_What the task asks_
Please tally the lines below that contain the word "string" and reply with the total alone.

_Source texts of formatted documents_
+ + + + + + +

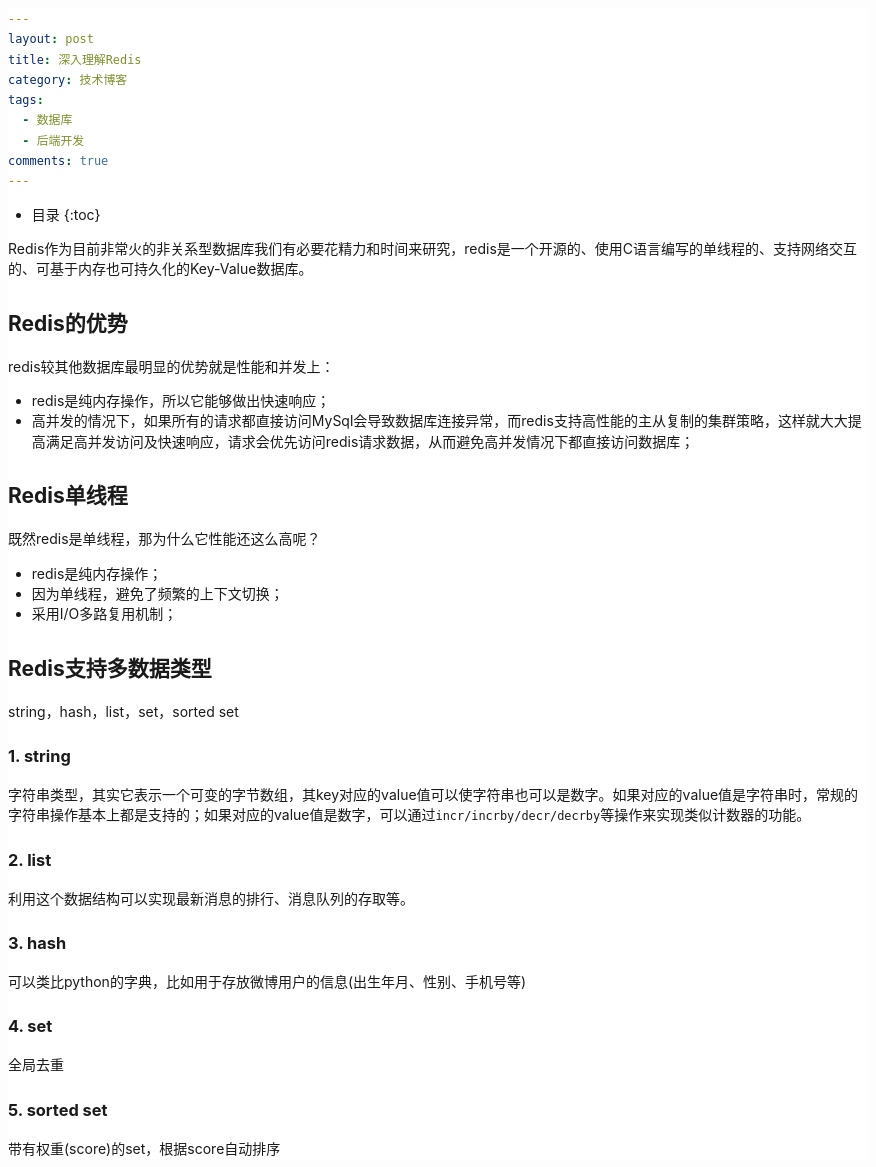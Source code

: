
 ```yaml
---
layout: post
title: 深入理解Redis
category: 技术博客
tags:
  - 数据库
  - 后端开发
comments: true
---
```


* 目录
{:toc}

Redis作为目前非常火的非关系型数据库我们有必要花精力和时间来研究，redis是一个开源的、使用C语言编写的单线程的、支持网络交互的、可基于内存也可持久化的Key-Value数据库。

## Redis的优势
redis较其他数据库最明显的优势就是性能和并发上：
* redis是纯内存操作，所以它能够做出快速响应；
* 高并发的情况下，如果所有的请求都直接访问MySql会导致数据库连接异常，而redis支持高性能的主从复制的集群策略，这样就大大提高满足高并发访问及快速响应，请求会优先访问redis请求数据，从而避免高并发情况下都直接访问数据库；

## Redis单线程
既然redis是单线程，那为什么它性能还这么高呢？
* redis是纯内存操作；
* 因为单线程，避免了频繁的上下文切换；
* 采用I/O多路复用机制；

## Redis支持多数据类型

string，hash，list，set，sorted set

### 1. string
字符串类型，其实它表示一个可变的字节数组，其key对应的value值可以使字符串也可以是数字。如果对应的value值是字符串时，常规的字符串操作基本上都是支持的；如果对应的value值是数字，可以通过`incr/incrby/decr/decrby`等操作来实现类似计数器的功能。

### 2. list
利用这个数据结构可以实现最新消息的排行、消息队列的存取等。

### 3. hash
可以类比python的字典，比如用于存放微博用户的信息(出生年月、性别、手机号等)

### 4. set
全局去重

### 5. sorted set
带有权重(score)的set，根据score自动排序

+ + + + + + +

_Response_
2